Additional resources

  1. Audi JA, Belson M, Patel MM, Schier JG, Osterloh J. Ricin poisoning – A comprehensive review. JAMA 2005;294(18):2342-51.
  2. Ellenhorn MJ, Barceloux DG, eds. Ornamental beans. In: Medical toxicology: diagnosis and treatment of human poisonings. New York, NY: Elsevier; 1997:1225-7.
  3. Kortepeter MG, Parker GW. Potential biological weapons threats. Emerg Infect Dis 1999;5:523–7. Available from URL:
  4. US Army Medical Research Institute of Infectious Diseases. Ricin. In: Eitzen E, Pavlin J, Cieslak T, Christopher G, Culpepper R, eds. Medical management of biological casualties [Handbook]. 4th ed. Fort Detrick: MD: US Army Medical Research Institute of Infectious Diseases, Operational Medical Division; 2001:101-6.
  5. Franz DR, Jaax NK. Ricin toxin. In: Zajtchuk R, Bellamy RF, eds. Textbook of military medicine: medical aspects of chemical and biological warfare. Washington, DC: US Department of the Army; 1997:631-42.
  6. Knight B. Ricin—a potent homicidal poison. BMJ 1979;1:350-1.
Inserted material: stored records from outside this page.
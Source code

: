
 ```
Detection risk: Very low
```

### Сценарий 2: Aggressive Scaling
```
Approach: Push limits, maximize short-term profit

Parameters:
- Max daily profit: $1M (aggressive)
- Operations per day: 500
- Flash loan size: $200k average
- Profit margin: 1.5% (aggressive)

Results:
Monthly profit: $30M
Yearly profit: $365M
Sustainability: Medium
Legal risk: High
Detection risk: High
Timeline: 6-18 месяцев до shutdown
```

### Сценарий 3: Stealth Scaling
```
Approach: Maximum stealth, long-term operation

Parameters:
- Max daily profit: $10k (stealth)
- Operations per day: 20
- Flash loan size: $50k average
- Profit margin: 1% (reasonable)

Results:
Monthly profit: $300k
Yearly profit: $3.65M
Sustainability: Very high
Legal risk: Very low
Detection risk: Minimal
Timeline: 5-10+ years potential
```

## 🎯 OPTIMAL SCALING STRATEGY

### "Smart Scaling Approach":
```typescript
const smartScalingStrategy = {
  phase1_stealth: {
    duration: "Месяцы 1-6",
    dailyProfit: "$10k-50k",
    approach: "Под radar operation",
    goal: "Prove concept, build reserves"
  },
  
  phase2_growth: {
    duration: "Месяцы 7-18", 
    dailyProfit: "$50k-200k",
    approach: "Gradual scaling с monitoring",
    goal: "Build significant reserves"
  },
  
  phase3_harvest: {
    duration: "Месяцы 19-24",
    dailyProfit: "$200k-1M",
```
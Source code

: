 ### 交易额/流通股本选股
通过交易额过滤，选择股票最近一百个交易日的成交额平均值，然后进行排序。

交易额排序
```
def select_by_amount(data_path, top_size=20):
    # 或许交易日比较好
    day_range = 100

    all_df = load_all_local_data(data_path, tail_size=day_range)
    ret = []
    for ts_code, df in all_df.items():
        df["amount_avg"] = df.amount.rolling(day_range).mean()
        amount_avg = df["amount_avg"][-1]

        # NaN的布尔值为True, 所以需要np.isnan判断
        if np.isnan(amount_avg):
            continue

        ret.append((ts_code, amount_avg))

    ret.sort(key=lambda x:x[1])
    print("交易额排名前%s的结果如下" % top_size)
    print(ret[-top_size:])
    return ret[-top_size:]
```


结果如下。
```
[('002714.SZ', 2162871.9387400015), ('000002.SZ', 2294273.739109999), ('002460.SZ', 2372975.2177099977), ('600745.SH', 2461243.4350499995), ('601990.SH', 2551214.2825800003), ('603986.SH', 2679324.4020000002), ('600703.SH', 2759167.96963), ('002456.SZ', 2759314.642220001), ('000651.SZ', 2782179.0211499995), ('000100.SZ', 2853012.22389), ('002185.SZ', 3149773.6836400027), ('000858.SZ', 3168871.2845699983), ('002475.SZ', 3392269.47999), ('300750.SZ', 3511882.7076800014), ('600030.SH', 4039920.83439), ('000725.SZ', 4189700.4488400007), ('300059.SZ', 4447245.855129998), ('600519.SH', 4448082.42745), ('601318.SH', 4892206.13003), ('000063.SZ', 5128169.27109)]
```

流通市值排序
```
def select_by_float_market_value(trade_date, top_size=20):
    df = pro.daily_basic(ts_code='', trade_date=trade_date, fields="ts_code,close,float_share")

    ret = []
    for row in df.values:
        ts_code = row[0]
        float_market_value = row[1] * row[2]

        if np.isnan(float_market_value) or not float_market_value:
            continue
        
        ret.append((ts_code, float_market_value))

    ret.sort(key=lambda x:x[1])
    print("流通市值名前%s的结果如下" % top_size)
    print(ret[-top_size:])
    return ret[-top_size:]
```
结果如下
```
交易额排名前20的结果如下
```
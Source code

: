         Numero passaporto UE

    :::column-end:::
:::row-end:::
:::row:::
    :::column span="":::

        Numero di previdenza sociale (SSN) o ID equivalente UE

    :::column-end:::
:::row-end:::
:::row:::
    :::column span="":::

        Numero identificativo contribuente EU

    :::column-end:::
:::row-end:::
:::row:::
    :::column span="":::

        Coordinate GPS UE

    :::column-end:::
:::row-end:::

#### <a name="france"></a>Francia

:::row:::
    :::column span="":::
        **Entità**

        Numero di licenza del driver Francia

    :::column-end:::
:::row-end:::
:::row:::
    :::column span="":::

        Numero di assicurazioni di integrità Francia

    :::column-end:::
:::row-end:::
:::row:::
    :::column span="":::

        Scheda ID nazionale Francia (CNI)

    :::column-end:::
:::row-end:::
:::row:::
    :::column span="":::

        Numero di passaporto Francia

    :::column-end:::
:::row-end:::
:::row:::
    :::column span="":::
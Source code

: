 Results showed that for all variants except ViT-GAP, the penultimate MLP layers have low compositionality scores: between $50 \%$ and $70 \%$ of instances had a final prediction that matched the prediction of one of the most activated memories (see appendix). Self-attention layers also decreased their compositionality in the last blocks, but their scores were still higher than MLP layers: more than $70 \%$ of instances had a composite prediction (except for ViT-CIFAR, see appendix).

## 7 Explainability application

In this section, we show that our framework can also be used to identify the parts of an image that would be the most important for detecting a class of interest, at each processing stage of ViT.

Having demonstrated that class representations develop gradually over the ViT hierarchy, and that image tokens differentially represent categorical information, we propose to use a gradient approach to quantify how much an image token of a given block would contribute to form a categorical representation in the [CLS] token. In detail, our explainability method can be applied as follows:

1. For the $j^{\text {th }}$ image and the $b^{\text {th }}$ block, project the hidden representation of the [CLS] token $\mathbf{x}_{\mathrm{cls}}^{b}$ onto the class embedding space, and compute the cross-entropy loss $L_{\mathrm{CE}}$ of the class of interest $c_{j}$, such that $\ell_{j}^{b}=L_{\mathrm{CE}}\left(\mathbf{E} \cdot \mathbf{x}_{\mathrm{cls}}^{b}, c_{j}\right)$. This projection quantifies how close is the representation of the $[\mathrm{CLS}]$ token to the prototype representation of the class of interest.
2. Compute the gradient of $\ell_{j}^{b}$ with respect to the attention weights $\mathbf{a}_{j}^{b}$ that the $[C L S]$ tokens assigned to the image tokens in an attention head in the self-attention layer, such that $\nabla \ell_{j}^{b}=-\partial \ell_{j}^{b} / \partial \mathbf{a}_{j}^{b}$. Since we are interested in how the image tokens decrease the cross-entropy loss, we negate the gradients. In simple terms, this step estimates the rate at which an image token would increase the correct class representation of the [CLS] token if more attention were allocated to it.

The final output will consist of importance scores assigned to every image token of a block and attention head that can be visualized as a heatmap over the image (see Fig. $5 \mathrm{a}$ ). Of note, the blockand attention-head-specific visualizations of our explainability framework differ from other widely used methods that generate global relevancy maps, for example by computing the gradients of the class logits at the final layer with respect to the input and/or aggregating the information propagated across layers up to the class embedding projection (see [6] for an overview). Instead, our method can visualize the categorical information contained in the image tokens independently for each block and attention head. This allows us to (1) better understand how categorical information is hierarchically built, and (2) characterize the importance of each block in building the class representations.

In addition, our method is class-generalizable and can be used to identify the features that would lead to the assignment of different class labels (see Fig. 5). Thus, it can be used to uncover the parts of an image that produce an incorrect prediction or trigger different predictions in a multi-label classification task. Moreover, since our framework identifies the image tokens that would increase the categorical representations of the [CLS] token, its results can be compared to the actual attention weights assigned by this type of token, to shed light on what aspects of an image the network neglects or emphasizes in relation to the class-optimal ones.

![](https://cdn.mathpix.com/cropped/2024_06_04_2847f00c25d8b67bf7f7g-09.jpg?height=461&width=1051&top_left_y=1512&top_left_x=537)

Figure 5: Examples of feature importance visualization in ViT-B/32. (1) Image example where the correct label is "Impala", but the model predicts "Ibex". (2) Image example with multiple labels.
  7. Cassiday L. Two new methods for ricin detection. Analytical chemistry 2009;3202.
  8. Johnson RC, Lemire SW, Woolfitt AR, et al. Quantification of ricinine in rat and human urine: A biomarker for ricin exposure. Journal of Analytical Toxicology 2005; 29:149-55.
  9. Puri P and Kumar O. Integrating immunobased detection and identification methods for ricin analysis: an overview. Journal of Bioterrorism and Biodefense 2011;S2:1-7.

Note: A case should not be considered ricin poisoning if another confirmed diagnosis exists to explain the signs and symptoms.